Visitors to Swan Street not only had the opportunity to get legal advice, but also could buy: fish, fruit, groceries, shoes and boots, leather goods, belt and braces, an umbrella, photographic material, a suit, a hat, sweets, stationery, tobacco, a saddle, curtains, jewelry, agricultural implements, ironmongery and, with a choice of two manufacturers over the road in Swan Buildings, a piano, from F Weber, of Berlin, or Cullum & Best, of London. And, of course, get a drink.

The Pubs

Though the George & Dragon was known to attract market workers and hawkers, no doubt the daily visitors, the workers and residents in the street helped keep the tills ringing at the pub. But there was stiff competition. In Swan Street alone, there were four other pubs, all but one still in business in 2019. Two were just yards away in the same block: the adjacent Burton Arms – former names included ‘The Tam O’ Shanter’ and ‘The John O’Groats’ (perhaps a Scottish enclave?) – and The Smithfield Tavern, that used to share its space with a fishmonger, on the corner with Coop Street. Across in Ancoats by 1920 there were no fewer than 160 pubs. (7)

The only Swan Street public house that did not survive the 20th century was the Rising Sun, on the Rochdale Road corner. It boasted a grand Concert Room but its reputation was far from grand. Ancoats resident Mick Burke gave a colourful account from those early years: (8)

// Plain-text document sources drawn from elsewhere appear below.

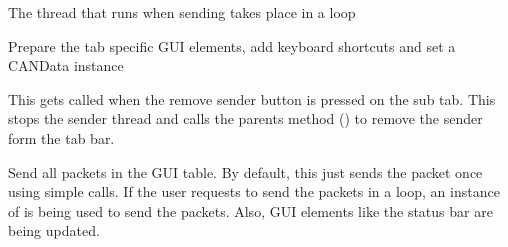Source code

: \documentclass[letterpaper,10pt,english]{sphinxmanual}
\begin{document}
\begin{fulllineitems}
\begin{fulllineitems}
\begin{quote}
\begin{description}
\end{description}\end{quote}

\end{fulllineitems}


\begin{fulllineitems}
\label{\detokenize{src:src.SenderTabElement.SenderTabElement.loopSenderThread}}
The thread that runs when sending takes place in a loop

\end{fulllineitems}


\begin{fulllineitems}
\label{\detokenize{src:src.SenderTabElement.SenderTabElement.prepareUI}}
Prepare the tab specific GUI elements, add keyboard shortcuts and set a CANData instance

\end{fulllineitems}


\begin{fulllineitems}
\label{\detokenize{src:src.SenderTabElement.SenderTabElement.removeSender}}
This gets called when the remove sender button is pressed on the sub tab.
This stops the sender thread and calls the parents method ({\hyperref[\detokenize{src:src.SenderTab.SenderTab.removeSender}]{}})
to remove the sender form the tab bar.

\end{fulllineitems}


\begin{fulllineitems}
\label{\detokenize{src:src.SenderTabElement.SenderTabElement.sendAll}}
Send all packets in the GUI table. By default, this just sends the packet once using simple calls.
If the user requests to send the packets in a loop, an instance of {\hyperref[\detokenize{src:src.SenderThread.LoopSenderThread}]{}}
is being used to send the packets.
Also, GUI elements like the status bar are being updated.


\end{fulllineitems}
\end{fulllineitems}
\end{document}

‘a notorious place… a pub that never shut – you could have a night’s kip in there if you didn’t mind the rats running under the forms and all over the place. The old-fashioned hawkers drank every penny they earned and their wives would come down to the market on a Monday morning. I’d say, ‘I haven’t seen him,’ and the wife would shriek, ‘The bastard, I’ll kill him! I’ve never seen him all weekend! The kids is there! They’ve had nowt to eat!’ He’d been in the Rising Sun all weekend, supping. I’d go in and say, ‘Your wife’s outside with a big knife,’ and he’d get nervous and ask, ‘Where is she? Where is she?’

Sounds of the Street

More constant than the shrieks of desperate wives or the cries of hung-over hawkers, were the clip-clop and clatter of dozens of horses and carts that served the Market and dominated the sounds of the street. The main access for these carts was via Oak Street, at the side of the George & Dragon. Further equine-driven sounds also came from the horse-drawn drays supplying the numerous pubs, and those going to and from the many shops, merchants, warehouses and manufacturers in the street.

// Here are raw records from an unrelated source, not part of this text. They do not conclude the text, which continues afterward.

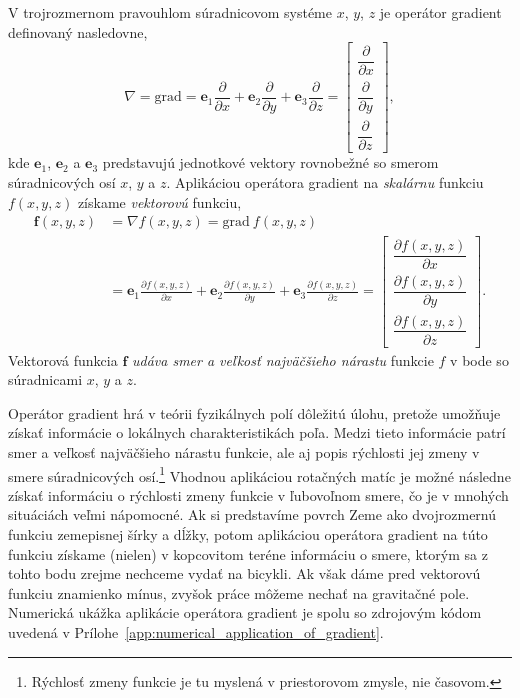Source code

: \documentclass[a4paper, 12pt]{book}
\newcommand{\grad}{\mathrm{grad}}
\let\vec\mathbf
\begin{document}
V trojrozmernom pravouhlom súradnicovom systéme $x$, $y$, $z$ je operátor 
gradient definovaný nasledovne,
%
\begin{equation}
\label{eq:gradient}
\nabla = \grad = \vec e_1 \frac{\partial}{\partial x} + \vec e_2 
\frac{\partial}{\partial y} + \vec e_3 \frac{\partial}{\partial z} =
\begin{bmatrix}
\dfrac{\partial}{\partial x} \\[2ex]
\dfrac{\partial}{\partial y} \\[2ex]
\dfrac{\partial}{\partial z}
\end{bmatrix}
{,}
\end{equation}
%
kde $\vec e_1$, $\vec e_2$ a $\vec e_3$ predstavujú jednotkové vektory 
rovnobežné so smerom súradnicových osí $x$, $y$ a $z$.  Aplikáciou operátora 
gradient na \emph{skalárnu} funkciu $f(x, y, z)$ získame \emph{vektorovú} 
funkciu,
%
\begin{equation}
\begin{split}
\vec f(x, y, z) &= \nabla f(x, y, z) = \grad \ f(x, y, z)\\
%
&= \vec e_1 \frac{\partial f(x, y, z)}{\partial x} + \vec e_2 \frac{\partial 
f(x, y, z)}{\partial y} + \vec e_3 \frac{\partial f(x, y, z)}{\partial z} =
\begin{bmatrix}
\dfrac{\partial f(x, y, z)}{\partial x} \\[2ex]
\dfrac{\partial f(x, y, z)}{\partial y} \\[2ex]
\dfrac{\partial f(x, y, z)}{\partial z}
\end{bmatrix}
{.}
\end{split}
\end{equation}
%
Vektorová funkcia $\vec f$ \emph{udáva smer a veľkosť najväčšieho nárastu} 
funkcie $f$ v bode so súradnicami $x$, $y$ a $z$.

Operátor gradient hrá v teórii fyzikálnych polí dôležitú úlohu, pretože 
umožňuje získať informácie o lokálnych charakteristikách poľa.  Medzi tieto 
informácie patrí smer a veľkosť najväčšieho nárastu funkcie, ale aj popis 
rýchlosti jej zmeny v smere súradnicových osí.\footnote{Rýchlosť zmeny funkcie 
je tu myslená v priestorovom zmysle, nie časovom.}  Vhodnou aplikáciou 
rotačných matíc je možné následne získať informáciu o rýchlosti zmeny funkcie 
v ľubovoľnom smere, čo je v mnohých situáciách veľmi nápomocné.  Ak si 
predstavíme povrch Zeme ako dvojrozmernú funkciu zemepisnej šírky a dĺžky, 
potom aplikáciou operátora gradient na túto funkciu získame (nielen) 
v kopcovitom teréne informáciu o smere, ktorým sa z tohto bodu zrejme nechceme 
vydať na bicykli.  Ak však dáme pred vektorovú funkciu znamienko mínus, zvyšok 
práce môžeme nechať na gravitačné pole.  Numerická ukážka aplikácie operátora 
gradient je spolu so zdrojovým kódom uvedená 
v Prílohe~\ref{app:numerical_application_of_gradient}.
\end{document}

Another sound, arguably more musical, came from buskers and — made by Italians in Ancoats — barrel organs. The operators would ‘walk the streets of Manchester and surrounding districts playing their barrel organs and hurdy gurdies, some with monkeys in red waistcoats and hats, and a few with dancing bears’. The makers of the barrel organs were  Domenico Antonelli who had his organ factory in Great Ancoats Street, and Simon Robino, a craftsman and musician who ‘studied at the Marseilles College of Music and, though none but his family knew, he was a composer, too. Every day his waltzes were heard in the streets of Britain. But he never sought to have them published’. (9)

More sounds would emanate from the local pubs, most of which had pianos. Often the audiences could be noisier than the music or other entertainment. Though not specific to Manchester, the following is indicative of the tradition of noisy audience participation in the late 19th and early 20th century:

‘The taverns, saloons and supper rooms would have been noisy and difficult places in which to perform. The audiences chatted throughout the acts and could be very unruly, often throwing things at the performers – bottles, old boots, even a dead cat. Industrial towns favoured hurling iron rivets’. (10)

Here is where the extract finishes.